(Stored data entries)
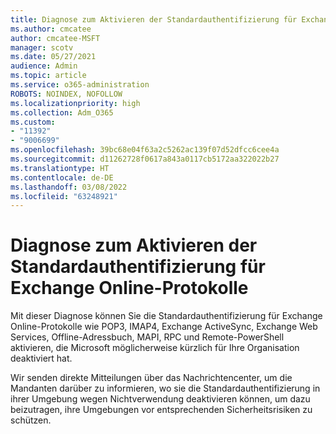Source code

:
```yaml
---
title: Diagnose zum Aktivieren der Standardauthentifizierung für Exchange Online-Protokolle
ms.author: cmcatee
author: cmcatee-MSFT
manager: scotv
ms.date: 05/27/2021
audience: Admin
ms.topic: article
ms.service: o365-administration
ROBOTS: NOINDEX, NOFOLLOW
ms.localizationpriority: high
ms.collection: Adm_O365
ms.custom:
- "11392"
- "9006699"
ms.openlocfilehash: 39bc68e04f63a2c5262ac139f07d52dfcc6cee4a
ms.sourcegitcommit: d11262728f0617a843a0117cb5172aa322022b27
ms.translationtype: HT
ms.contentlocale: de-DE
ms.lasthandoff: 03/08/2022
ms.locfileid: "63248921"
---
```

# <a name="diagnostic-to-enable-basic-authentication-for-exchange-online-protocols"></a>Diagnose zum Aktivieren der Standardauthentifizierung für Exchange Online-Protokolle

Mit dieser Diagnose können Sie die Standardauthentifizierung für Exchange Online-Protokolle wie POP3, IMAP4, Exchange ActiveSync, Exchange Web Services, Offline-Adressbuch, MAPI, RPC und Remote-PowerShell aktivieren, die Microsoft möglicherweise kürzlich für Ihre Organisation deaktiviert hat. 

Wir senden direkte Mitteilungen über das Nachrichtencenter, um die Mandanten darüber zu informieren, wo sie die Standardauthentifizierung in ihrer Umgebung wegen Nichtverwendung deaktivieren können, um dazu beizutragen, ihre Umgebungen vor entsprechenden Sicherheitsrisiken zu schützen.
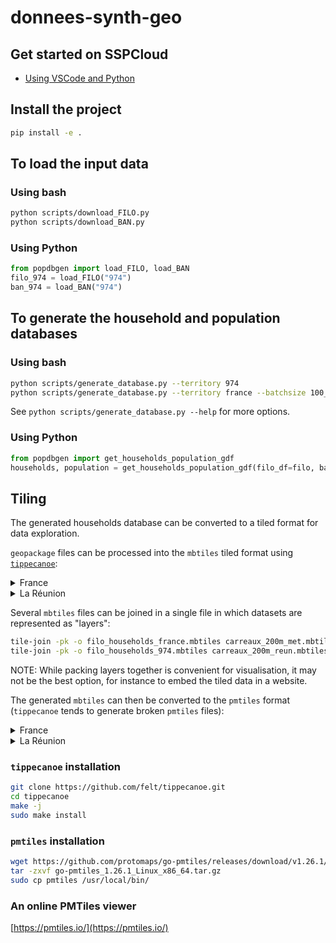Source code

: # donnees-synth-geo

## Get started on SSPCloud
- [Using VSCode and Python](https://datalab.sspcloud.fr/launcher/ide/vscode-python?name=synth-data&init.personalInit=«https%3A%2F%2Fraw.githubusercontent.com%2FInseeFrLab%2Fdata-reconstructio-from-tiles%2Frefs%2Fheads%2Fmain%2Finit-scripts%2Fvscode-python.sh»)

## Install the project
```sh
pip install -e .
```

## To load the input data

### Using bash
```sh
python scripts/download_FILO.py
python scripts/download_BAN.py
```

### Using Python
```python
from popdbgen import load_FILO, load_BAN
filo_974 = load_FILO("974")
ban_974 = load_BAN("974")
```


## To generate the household and population databases

### Using bash

```sh
python scripts/generate_database.py --territory 974
python scripts/generate_database.py --territory france --batchsize 100_000
```
See `python scripts/generate_database.py --help` for more options.

### Using Python
```python
from popdbgen import get_households_population_gdf
households, population = get_households_population_gdf(filo_df=filo, ban_df=ban)
```

## Tiling

The generated households database can be converted to a tiled format for data exploration.

`geopackage` files can be processed into the `mbtiles` tiled format using [`tippecanoe`](https://github.com/mapbox/tippecanoe):
<details>
  <summary> France </summary>

```sh
ogr2ogr -f GeoJSONSeq /vsistdout/ households_france.gpkg | tippecanoe -z15 --drop-densest-as-needed -P -o households_france.mbtiles -l households
# The FILO tiles are too numerous to be represented at higher zoom levels for Metropolitan France
# Zoom levels 11-15: generate tiles without simplification
ogr2ogr -f GeoJSONSeq /vsistdout/ carreaux_200m_met.gpkg | tippecanoe -l filo -Z11 -z15 -P -o carreaux_200m_met_z11-15.mbtiles
# Zoom levels 8-10: drop attributes and coalesce geometries
ogr2ogr -f GeoJSONSeq /vsistdout/ carreaux_200m_met.gpkg | tippecanoe -l filo -Z8  -z10 -P -X --coalesce -o carreaux_200m_met_z8-10.mbtiles
# Zoom levels 0-7: no tile generated
tile-join -o carreaux_200m_met.mbtiles carreaux_200m_met_z11-15.mbtiles carreaux_200m_met_z8-10.mbtiles
rm carreaux_200m_met_z11-15.mbtiles carreaux_200m_met_z8-10.mbtiles
```
</details>

<details>
  <summary> La Réunion </summary>

```sh
ogr2ogr -f GeoJSONSeq /vsistdout/ households_974.gpkg | tippecanoe -z15 --drop-densest-as-needed -P -o households_974.mbtiles -l households
ogr2ogr -f GeoJSONSeq /vsistdout/ carreaux_200m_reun.gpkg | tippecanoe -z15 --coalesce-densest-as-needed -ab -P -o carreaux_200m_reun.mbtiles -l filo
```
</details>

Several `mbtiles` files can be joined in a single file in which datasets are represented as "layers":
```sh
tile-join -pk -o filo_households_france.mbtiles carreaux_200m_met.mbtiles households_france.mbtiles
tile-join -pk -o filo_households_974.mbtiles carreaux_200m_reun.mbtiles households_974.mbtiles
```
NOTE: While packing layers together is convenient for visualisation, it may not be the best option, for instance to embed the tiled data in a website.

The generated `mbtiles` can then be converted to the `pmtiles` format (`tippecanoe` tends to generate broken `pmtiles` files):
<details>
  <summary> France </summary>

```sh
pmtiles convert households_france.mbtiles households_france.pmtiles
pmtiles convert carreaux_200m_met.mbtiles carreaux_200m_met.pmtiles
pmtiles convert filo_households_france.mbtiles filo_households_france.pmtiles
```
</details>

<details>
  <summary> La Réunion </summary>

```sh
pmtiles convert households_974.mbtiles households_974.pmtiles
pmtiles convert carreaux_200m_reun.mbtiles carreaux_200m_reun.pmtiles
pmtiles convert filo_households_974.mbtiles filo_households_974.pmtiles
```
</details>

### `tippecanoe` installation

```sh
git clone https://github.com/felt/tippecanoe.git
cd tippecanoe
make -j
sudo make install
```

### `pmtiles` installation

```sh
wget https://github.com/protomaps/go-pmtiles/releases/download/v1.26.1/go-pmtiles_1.26.1_Linux_x86_64.tar.gz
tar -zxvf go-pmtiles_1.26.1_Linux_x86_64.tar.gz
sudo cp pmtiles /usr/local/bin/
```

### An online PMTiles viewer

[https://pmtiles.io/](https://pmtiles.io/)
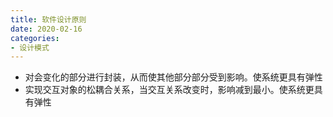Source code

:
 ```yaml
---
title: 软件设计原则
date: 2020-02-16
categories: 
- 设计模式
---
```

* 对会变化的部分进行封装，从而使其他部分部分受到影响。使系统更具有弹性
* 实现交互对象的松耦合关系，当交互关系改变时，影响减到最小。使系统更具有弹性

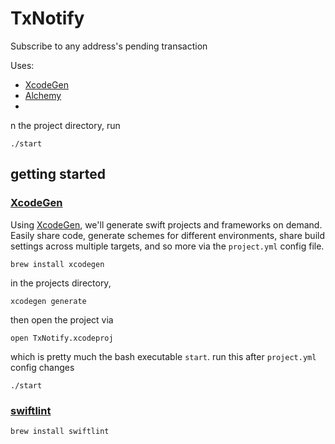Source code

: # TxNotify

Subscribe to any address's pending transaction

Uses:

- [XcodeGen](https://github.com/yonaskolb/XcodeGen)
- [Alchemy](https://dashboard.alchemy.com)
-

n the project directory, run

```
./start
```

## getting started

### [XcodeGen](https://github.com/yonaskolb/XcodeGen)

Using [XcodeGen](https://github.com/yonaskolb/XcodeGen), we'll generate swift projects and frameworks on demand. Easily share code, generate schemes for different environments, share build settings across multiple targets, and so more via the `project.yml` config file.

```
brew install xcodegen
```

in the projects directory,

```
xcodegen generate
```

then open the project via

```
open TxNotify.xcodeproj
```

which is pretty much the bash executable `start`. run this after `project.yml` config changes

```
./start
```

### [swiftlint](https://github.com/realm/SwiftLint)

```
brew install swiftlint
```
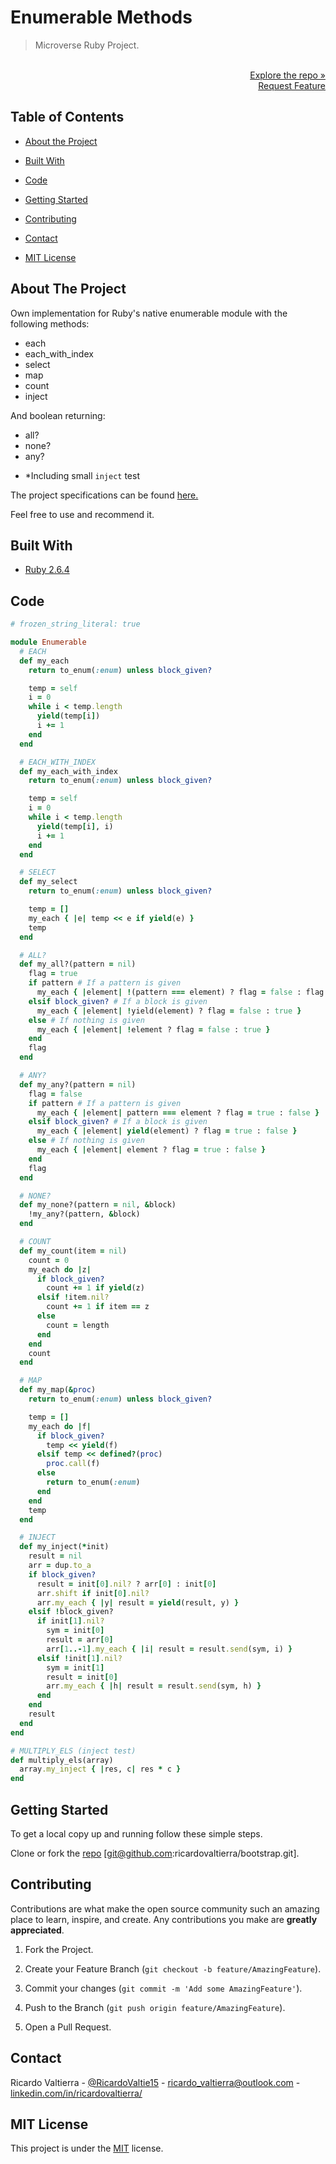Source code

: # Enumerable Methods

> Microverse Ruby Project.

<p align="right">
  <br>
  <a href="https://github.com/ricardovaltierra/enumerable">Explore the repo »</a>
  <br>
  <a href="https://github.com/ricardovaltierra/enumerable/issues">Request Feature</a>
</p>

## Table of Contents

* [About the Project](#about-the-project)

* [Built With](#built-with)

* [Code](#code)

* [Getting Started](#getting-started)

* [Contributing](#contributing)

* [Contact](#contact)

* [MIT License](#mit-license)

## About The Project

Own implementation for Ruby's native enumerable module with the following methods:

- each
- each_with_index 
- select
- map
- count
- inject

And boolean returning:

- all?
- none?
- any?

* *Including small `inject` test

The project specifications can be found [here.](https://github.com/TheOdinProject/curriculum/blob/master/ruby_programming/archive/basic_ruby/project_advanced_building_blocks.md)

Feel free to use and recommend it.

## Built With

* [Ruby 2.6.4](https://www.ruby-lang.org/en/news/2019/08/28/ruby-2-6-4-released/)

## Code

```ruby
# frozen_string_literal: true

module Enumerable
  # EACH
  def my_each
    return to_enum(:enum) unless block_given?

    temp = self
    i = 0
    while i < temp.length
      yield(temp[i])
      i += 1
    end
  end

  # EACH_WITH_INDEX
  def my_each_with_index
    return to_enum(:enum) unless block_given?

    temp = self
    i = 0
    while i < temp.length
      yield(temp[i], i)
      i += 1
    end
  end

  # SELECT
  def my_select
    return to_enum(:enum) unless block_given?

    temp = []
    my_each { |e| temp << e if yield(e) }
    temp
  end

  # ALL?
  def my_all?(pattern = nil)
    flag = true
    if pattern # If a pattern is given
      my_each { |element| !(pattern === element) ? flag = false : flag = true }
    elsif block_given? # If a block is given
      my_each { |element| !yield(element) ? flag = false : true }
    else # If nothing is given
      my_each { |element| !element ? flag = false : true }
    end
    flag
  end

  # ANY?
  def my_any?(pattern = nil)
    flag = false
    if pattern # If a pattern is given
      my_each { |element| pattern === element ? flag = true : false }
    elsif block_given? # If a block is given
      my_each { |element| yield(element) ? flag = true : false }
    else # If nothing is given
      my_each { |element| element ? flag = true : false }
    end
    flag
  end

  # NONE?
  def my_none?(pattern = nil, &block)
    !my_any?(pattern, &block)
  end

  # COUNT
  def my_count(item = nil)
    count = 0
    my_each do |z|
      if block_given?
        count += 1 if yield(z)
      elsif !item.nil?
        count += 1 if item == z
      else
        count = length
      end
    end
    count
  end

  # MAP
  def my_map(&proc)
    return to_enum(:enum) unless block_given?

    temp = []
    my_each do |f|
      if block_given?
        temp << yield(f)
      elsif temp << defined?(proc)
        proc.call(f)
      else
        return to_enum(:enum)
      end
    end
    temp
  end

  # INJECT
  def my_inject(*init)
    result = nil
    arr = dup.to_a
    if block_given?
      result = init[0].nil? ? arr[0] : init[0]
      arr.shift if init[0].nil?
      arr.my_each { |y| result = yield(result, y) }
    elsif !block_given?
      if init[1].nil?
        sym = init[0]
        result = arr[0]
        arr[1..-1].my_each { |i| result = result.send(sym, i) }
      elsif !init[1].nil?
        sym = init[1]
        result = init[0]
        arr.my_each { |h| result = result.send(sym, h) }
      end
    end
    result
  end
end

# MULTIPLY_ELS (inject test)
def multiply_els(array)
  array.my_inject { |res, c| res * c }
end
```


## Getting Started

To get a local copy up and running follow these simple steps.

Clone or fork the <a href="https://github.com/ricardovaltierra/bootstrap/">repo</a> [git@github.com:ricardovaltierra/bootstrap.git].

## Contributing

Contributions are what make the open source community such an amazing place to learn, inspire, and create. Any contributions you make are **greatly appreciated**.

1. Fork the Project.

2. Create your Feature Branch (`git checkout -b feature/AmazingFeature`).

3. Commit your changes (`git commit -m 'Add some AmazingFeature'`).

4. Push to the Branch (`git push origin feature/AmazingFeature`).

5. Open a Pull Request.

## Contact

Ricardo Valtierra - [@RicardoValtie15](https://twitter.com/RicardoValtie15) - ricardo_valtierra@outlook.com  - [linkedin.com/in/ricardovaltierra/](https://www.linkedin.com/in/ricardovaltierra/)

## MIT License

This project is under the [MIT](LICENSE) license.
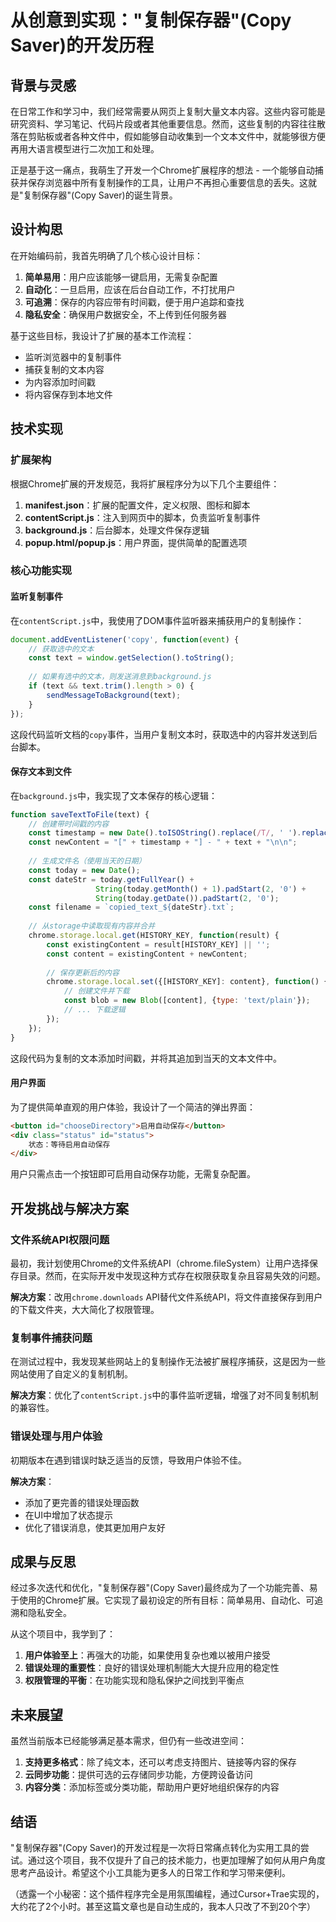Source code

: # 从创意到实现："复制保存器"(Copy Saver)的开发历程

## 背景与灵感

在日常工作和学习中，我们经常需要从网页上复制大量文本内容。这些内容可能是研究资料、学习笔记、代码片段或者其他重要信息。然而，这些复制的内容往往散落在剪贴板或者各种文件中，假如能够自动收集到一个文本文件中，就能够很方便再用大语言模型进行二次加工和处理。

正是基于这一痛点，我萌生了开发一个Chrome扩展程序的想法 - 一个能够自动捕获并保存浏览器中所有复制操作的工具，让用户不再担心重要信息的丢失。这就是"复制保存器"(Copy Saver)的诞生背景。

## 设计构思

在开始编码前，我首先明确了几个核心设计目标：

1. **简单易用**：用户应该能够一键启用，无需复杂配置
2. **自动化**：一旦启用，应该在后台自动工作，不打扰用户
3. **可追溯**：保存的内容应带有时间戳，便于用户追踪和查找
4. **隐私安全**：确保用户数据安全，不上传到任何服务器

基于这些目标，我设计了扩展的基本工作流程：

- 监听浏览器中的复制事件
- 捕获复制的文本内容
- 为内容添加时间戳
- 将内容保存到本地文件

## 技术实现

### 扩展架构

根据Chrome扩展的开发规范，我将扩展程序分为以下几个主要组件：

1. **manifest.json**：扩展的配置文件，定义权限、图标和脚本
2. **contentScript.js**：注入到网页中的脚本，负责监听复制事件
3. **background.js**：后台脚本，处理文件保存逻辑
4. **popup.html/popup.js**：用户界面，提供简单的配置选项

### 核心功能实现

#### 监听复制事件

在`contentScript.js`中，我使用了DOM事件监听器来捕获用户的复制操作：

```javascript
document.addEventListener('copy', function(event) {
    // 获取选中的文本
    const text = window.getSelection().toString();
    
    // 如果有选中的文本，则发送消息到background.js
    if (text && text.trim().length > 0) {
        sendMessageToBackground(text);
    }
});
```

这段代码监听文档的`copy`事件，当用户复制文本时，获取选中的内容并发送到后台脚本。

#### 保存文本到文件

在`background.js`中，我实现了文本保存的核心逻辑：

```javascript
function saveTextToFile(text) {
    // 创建带时间戳的内容
    const timestamp = new Date().toISOString().replace(/T/, ' ').replace(/\.+/, '');
    const newContent = "[" + timestamp + "] - " + text + "\n\n";
    
    // 生成文件名（使用当天的日期）
    const today = new Date();
    const dateStr = today.getFullYear() + 
                   String(today.getMonth() + 1).padStart(2, '0') + 
                   String(today.getDate()).padStart(2, '0');
    const filename = `copied_text_${dateStr}.txt`;
    
    // 从storage中读取现有内容并合并
    chrome.storage.local.get(HISTORY_KEY, function(result) {
        const existingContent = result[HISTORY_KEY] || '';
        const content = existingContent + newContent;
        
        // 保存更新后的内容
        chrome.storage.local.set({[HISTORY_KEY]: content}, function() {
            // 创建文件并下载
            const blob = new Blob([content], {type: 'text/plain'});
            // ... 下载逻辑
        });
    });
}
```

这段代码为复制的文本添加时间戳，并将其追加到当天的文本文件中。

#### 用户界面

为了提供简单直观的用户体验，我设计了一个简洁的弹出界面：

```html
<button id="chooseDirectory">启用自动保存</button>
<div class="status" id="status">
    状态：等待启用自动保存
</div>
```

用户只需点击一个按钮即可启用自动保存功能，无需复杂配置。

## 开发挑战与解决方案

### 文件系统API权限问题

最初，我计划使用Chrome的文件系统API（chrome.fileSystem）让用户选择保存目录。然而，在实际开发中发现这种方式存在权限获取复杂且容易失效的问题。

**解决方案**：改用`chrome.downloads` API替代文件系统API，将文件直接保存到用户的下载文件夹，大大简化了权限管理。

### 复制事件捕获问题

在测试过程中，我发现某些网站上的复制操作无法被扩展程序捕获，这是因为一些网站使用了自定义的复制机制。

**解决方案**：优化了`contentScript.js`中的事件监听逻辑，增强了对不同复制机制的兼容性。

### 错误处理与用户体验

初期版本在遇到错误时缺乏适当的反馈，导致用户体验不佳。

**解决方案**：
- 添加了更完善的错误处理函数
- 在UI中增加了状态提示
- 优化了错误消息，使其更加用户友好

## 成果与反思

经过多次迭代和优化，"复制保存器"(Copy Saver)最终成为了一个功能完善、易于使用的Chrome扩展。它实现了最初设定的所有目标：简单易用、自动化、可追溯和隐私安全。

从这个项目中，我学到了：

1. **用户体验至上**：再强大的功能，如果使用复杂也难以被用户接受
2. **错误处理的重要性**：良好的错误处理机制能大大提升应用的稳定性
3. **权限管理的平衡**：在功能实现和隐私保护之间找到平衡点

## 未来展望

虽然当前版本已经能够满足基本需求，但仍有一些改进空间：

1. **支持更多格式**：除了纯文本，还可以考虑支持图片、链接等内容的保存
2. **云同步功能**：提供可选的云存储同步功能，方便跨设备访问
3. **内容分类**：添加标签或分类功能，帮助用户更好地组织保存的内容

## 结语

"复制保存器"(Copy Saver)的开发过程是一次将日常痛点转化为实用工具的尝试。通过这个项目，我不仅提升了自己的技术能力，也更加理解了如何从用户角度思考产品设计。希望这个小工具能为更多人的日常工作和学习带来便利。

（透露一个小秘密：这个插件程序完全是用氛围编程，通过Cursor+Trae实现的，大约花了2个小时。甚至这篇文章也是自动生成的，我本人只改了不到20个字）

_Task details_
Copy each line from the data that features the string "复制保存器".

_Exercise response_
: # 从创意到实现："复制保存器"(Copy Saver)的开发历程
正是基于这一痛点，我萌生了开发一个Chrome扩展程序的想法 - 一个能够自动捕获并保存浏览器中所有复制操作的工具，让用户不再担心重要信息的丢失。这就是"复制保存器"(Copy Saver)的诞生背景。
经过多次迭代和优化，"复制保存器"(Copy Saver)最终成为了一个功能完善、易于使用的Chrome扩展。它实现了最初设定的所有目标：简单易用、自动化、可追溯和隐私安全。
"复制保存器"(Copy Saver)的开发过程是一次将日常痛点转化为实用工具的尝试。通过这个项目，我不仅提升了自己的技术能力，也更加理解了如何从用户角度思考产品设计。希望这个小工具能为更多人的日常工作和学习带来便利。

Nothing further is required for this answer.